GOAL OF THE EXERCISE: For each line below with the word "Drawing", write out a copy.

TASK MATERIAL:
════════
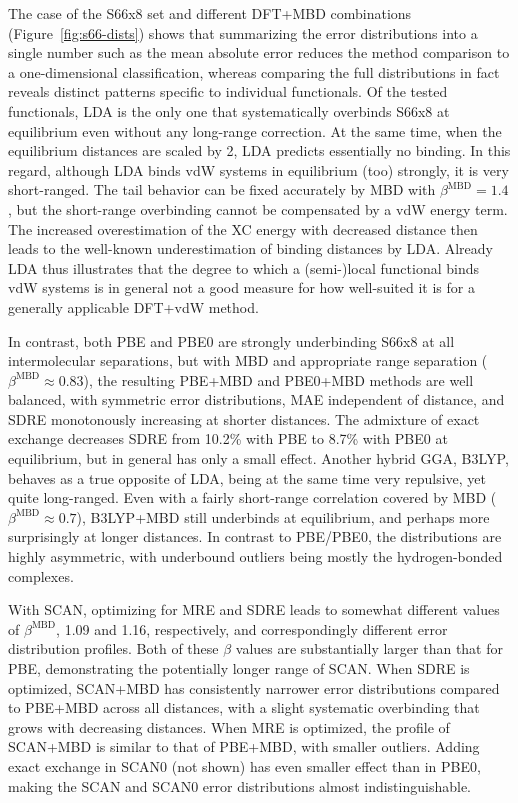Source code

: The case of the S66x8 set and different DFT+MBD combinations (Figure~\ref{fig:s66-dists}) shows that summarizing the error distributions into a single number such as the mean absolute error reduces the method comparison to a one-dimensional classification, whereas comparing the full distributions in fact reveals distinct patterns specific to individual functionals.
Of the tested functionals, LDA is the only one that systematically overbinds S66x8 at equilibrium even without any long-range correction.
At the same time, when the equilibrium distances are scaled by 2, LDA predicts essentially no binding.
In this regard, although LDA binds vdW systems in equilibrium (too) strongly, it is very short-ranged.
The tail behavior can be fixed accurately by MBD with $\beta^\text{MBD}=1.4$, but the short-range overbinding cannot be compensated by a vdW energy term.
The increased overestimation of the XC energy with decreased distance then leads to the well-known underestimation of binding distances by LDA\@.
Already LDA thus illustrates that the degree to which a (semi-)local functional binds vdW systems is in general not a good measure for how well-suited it is for a generally applicable DFT+vdW method. %

In contrast, both PBE and PBE0 are strongly underbinding S66x8 at all intermolecular separations, but with MBD and appropriate range separation ($\beta^\text{MBD}\approx0.83$), the resulting PBE+MBD and PBE0+MBD methods are well balanced, with symmetric error distributions, MAE independent of distance, and SDRE monotonously increasing at shorter distances.
The admixture of exact exchange decreases SDRE from 10.2\% with PBE to 8.7\% with PBE0 at equilibrium, but in general has only a small effect.
Another hybrid GGA, B3LYP, behaves as a true opposite of LDA, being at the same time very repulsive, yet quite long-ranged.
Even with a fairly short-range correlation covered by MBD ($\beta^\text{MBD}\approx0.7$), B3LYP+MBD still underbinds at equilibrium, and perhaps more surprisingly at longer distances.
In contrast to PBE/PBE0, the distributions are highly asymmetric, with underbound outliers being mostly the hydrogen-bonded complexes.

With SCAN, optimizing for MRE and SDRE leads to somewhat different values of $\beta^\text{MBD}$, 1.09 and 1.16, respectively, and correspondingly different error distribution profiles.
Both of these $\beta$ values are substantially larger than that for PBE, demonstrating the potentially longer range of SCAN\@.
When SDRE is optimized, SCAN+MBD has consistently narrower error distributions compared to PBE+MBD across all distances, with a slight systematic overbinding that grows with decreasing distances.
When MRE is optimized, the profile of SCAN+MBD is similar to that of PBE+MBD, with smaller outliers.
Adding exact exchange in SCAN0 (not shown) has even smaller effect than in PBE0, making the SCAN and SCAN0 error distributions almost indistinguishable.

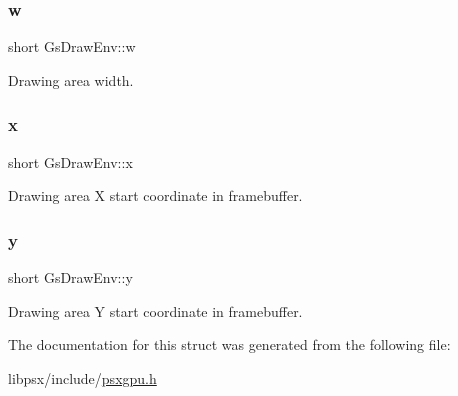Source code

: \subsubsection{\texorpdfstring{w}{w}}
{\footnotesize\ttfamily short Gs\+Draw\+Env\+::w}



Drawing area width. 

\mbox{\label{structGsDrawEnv_a6fb0977769dc3447f2f1679dc99d1a86}} 
\subsubsection{\texorpdfstring{x}{x}}
{\footnotesize\ttfamily short Gs\+Draw\+Env\+::x}



Drawing area X start coordinate in framebuffer. 

\mbox{\label{structGsDrawEnv_a9a6e3bb414996687c92f747fdaefd394}} 
\subsubsection{\texorpdfstring{y}{y}}
{\footnotesize\ttfamily short Gs\+Draw\+Env\+::y}



Drawing area Y start coordinate in framebuffer. 



The documentation for this struct was generated from the following file\+:\begin{DoxyCompactItemize}
\item 
libpsx/include/\hyperlink{psxgpu_8h}{psxgpu.\+h}\end{DoxyCompactItemize}

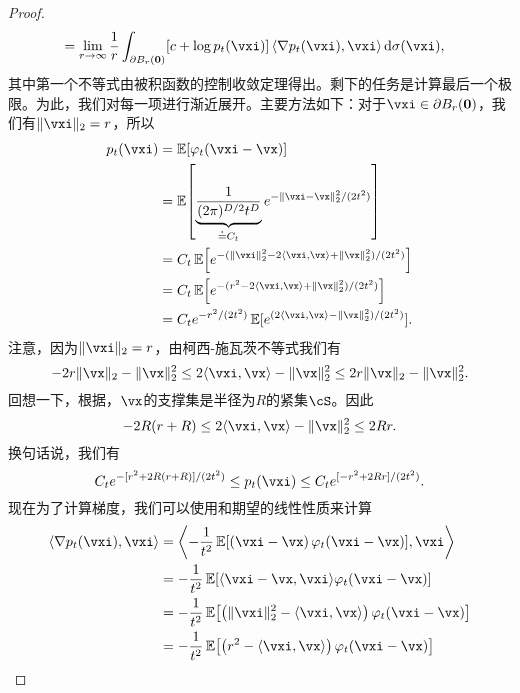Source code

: \documentclass[../../book-main_zh.tex]{subfiles}
\begin{document}
\begin{proof}
\begin{align}
        &= \lim_{r \to \infty}\frac{1}{r}\int_{\partial B_{r}(\vzero)}[c + \log p_{t}(\vxi)]\ip*{\nabla p_{t}(\vxi)}{\vxi}\odif{\sigma(\vxi)},
    \end{align}
    其中第一个不等式由被积函数的控制收敛定理得出。剩下的任务是计算最后一个极限。为此，我们对每一项进行渐近展开。主要方法如下：对于\(\vxi \in \partial B_{r}(\vzero)\)，我们有\(\norm{\vxi}_{2} = r\)，所以
    \begin{align}
        p_{t}(\vxi)
        &= \Ex[\phi_{t}(\vxi - \vx)] \\ 
        &= \Ex\rs{\underbrace{\frac{1}{(2\pi)^{D/2}t^{D}}}_{\doteq C_{t}}e^{-\|\vxi - \vx\|_{2}^{2}/(2t^{2})}} \\
        &= C_{t}\Ex\rs{e^{-(\norm{\vxi}_{2}^{2} - 2\ip{\vxi}{\vx} + \norm{\vx}_{2}^{2})/(2t^{2})}} \\ 
        &= C_{t}\Ex\rs{e^{-(r^{2} - 2\ip{\vxi}{\vx} + \norm{\vx}_{2}^{2})/(2t^{2})}} \\ 
        &= C_{t}e^{-r^{2}/(2t^{2})}\Ex[e^{(2\ip{\vxi}{\vx} - \norm{\vx}_{2}^{2})/(2t^{2})}]. 
    \end{align}
    注意，因为\(\norm{\vxi}_{2} = r\)，由柯西-施瓦茨不等式我们有
    \begin{equation}
        -2r\norm{\vx}_{2} - \norm{\vx}_{2}^{2} \leq 2\ip{\vxi}{\vx} - \norm{\vx}_{2}^{2} \leq 2r\norm{\vx}_{2} - \norm{\vx}_{2}^{2}.
    \end{equation}
    回想一下，根据，\(\vx\)的支撑集是半径为\(R\)的紧集\(\cS\)。因此
    \begin{equation}
        -2R(r + R) \leq 2\ip{\vxi}{\vx} - \norm{\vx}_{2}^{2} \leq 2Rr.
    \end{equation}
    换句话说，我们有
    \begin{equation}
        C_{t}e^{-[r^{2} + 2R(r + R)]/(2t^{2})} \leq p_{t}(\vxi) \leq C_{t}e^{[-r^{2} + 2Rr]/(2t^{2})}.
    \end{equation}
    现在为了计算梯度，我们可以使用和期望的线性性质来计算
    \begin{align}
        \ip{\nabla p_{t}(\vxi)}{\vxi}
        &= \ip*{-\frac{1}{t^{2}}\Ex\rs{\bp{\vxi - \vx}\phi_{t}(\vxi - \vx)}}{\vxi} \\
        &= -\frac{1}{t^{2}}\Ex\rs{\ip{\vxi - \vx}{\vxi}\phi_{t}(\vxi - \vx)} \\
        &= -\frac{1}{t^{2}}\Ex\rs{\bp{\norm{\vxi}_{2}^{2} - \ip{\vxi}{\vx}}\phi_{t}(\vxi - \vx)} \\
        &= -\frac{1}{t^{2}}\Ex\rs{\bp{r^{2} - \ip{\vxi}{\vx}}\phi_{t}(\vxi - \vx)} \\

\end{align}
\end{proof}
\end{document}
════════
SOLUTION FOR THIS PROBLEM:
Drawing area width. 
Drawing area X start coordinate in framebuffer. 
Drawing area Y start coordinate in framebuffer. 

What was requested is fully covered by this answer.